___ Task material ___

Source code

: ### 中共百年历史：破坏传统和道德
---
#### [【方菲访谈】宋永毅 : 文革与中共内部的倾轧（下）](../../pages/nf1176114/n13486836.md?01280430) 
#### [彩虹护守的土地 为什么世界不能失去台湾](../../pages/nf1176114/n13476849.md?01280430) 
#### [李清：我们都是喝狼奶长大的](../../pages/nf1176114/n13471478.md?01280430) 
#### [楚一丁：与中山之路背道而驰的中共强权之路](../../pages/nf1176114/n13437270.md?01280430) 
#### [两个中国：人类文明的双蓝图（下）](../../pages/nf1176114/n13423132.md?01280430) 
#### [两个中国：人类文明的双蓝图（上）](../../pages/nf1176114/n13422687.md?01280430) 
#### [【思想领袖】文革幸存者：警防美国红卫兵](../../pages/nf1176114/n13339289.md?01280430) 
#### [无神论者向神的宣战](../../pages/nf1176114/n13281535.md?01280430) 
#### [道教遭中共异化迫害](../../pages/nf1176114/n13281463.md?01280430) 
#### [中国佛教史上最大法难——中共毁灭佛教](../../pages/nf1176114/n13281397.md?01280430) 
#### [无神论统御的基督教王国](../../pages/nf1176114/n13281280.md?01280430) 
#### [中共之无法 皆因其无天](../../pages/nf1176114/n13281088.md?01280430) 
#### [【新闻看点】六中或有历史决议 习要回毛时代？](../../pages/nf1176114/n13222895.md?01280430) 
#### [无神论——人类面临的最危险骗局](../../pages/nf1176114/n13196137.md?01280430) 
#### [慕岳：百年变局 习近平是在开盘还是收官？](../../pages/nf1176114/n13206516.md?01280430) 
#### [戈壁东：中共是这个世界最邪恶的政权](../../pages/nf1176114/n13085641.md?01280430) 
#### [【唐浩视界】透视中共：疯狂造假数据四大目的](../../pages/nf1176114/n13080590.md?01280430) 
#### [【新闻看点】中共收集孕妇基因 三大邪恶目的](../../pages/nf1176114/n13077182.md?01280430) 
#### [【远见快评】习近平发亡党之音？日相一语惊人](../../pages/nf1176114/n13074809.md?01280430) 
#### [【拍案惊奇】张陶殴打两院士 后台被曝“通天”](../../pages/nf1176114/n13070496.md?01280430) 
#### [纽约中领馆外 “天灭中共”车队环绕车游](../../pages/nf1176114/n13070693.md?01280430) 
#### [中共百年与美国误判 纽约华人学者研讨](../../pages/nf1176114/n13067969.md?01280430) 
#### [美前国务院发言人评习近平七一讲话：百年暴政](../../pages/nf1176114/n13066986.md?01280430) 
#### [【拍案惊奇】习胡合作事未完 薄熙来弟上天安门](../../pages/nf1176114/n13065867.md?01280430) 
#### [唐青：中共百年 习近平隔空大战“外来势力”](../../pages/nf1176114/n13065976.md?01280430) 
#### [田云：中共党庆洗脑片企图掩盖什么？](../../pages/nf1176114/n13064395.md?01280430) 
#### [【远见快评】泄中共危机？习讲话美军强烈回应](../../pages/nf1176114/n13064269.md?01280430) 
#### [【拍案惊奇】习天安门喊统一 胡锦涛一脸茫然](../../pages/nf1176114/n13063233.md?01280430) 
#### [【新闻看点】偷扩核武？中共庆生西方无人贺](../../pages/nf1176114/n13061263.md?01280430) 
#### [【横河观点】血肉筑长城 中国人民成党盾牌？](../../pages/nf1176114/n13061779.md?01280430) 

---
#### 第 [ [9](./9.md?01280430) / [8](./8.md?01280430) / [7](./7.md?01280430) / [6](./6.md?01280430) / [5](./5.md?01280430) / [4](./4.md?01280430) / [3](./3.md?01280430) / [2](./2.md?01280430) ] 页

___

**Your task**
Out of the preceding entries, pull every line containing the string "两个中国".

**The answer**
#### [两个中国：人类文明的双蓝图（下）](../../pages/nf1176114/n13423132.md?01280430) 
#### [两个中国：人类文明的双蓝图（上）](../../pages/nf1176114/n13422687.md?01280430) 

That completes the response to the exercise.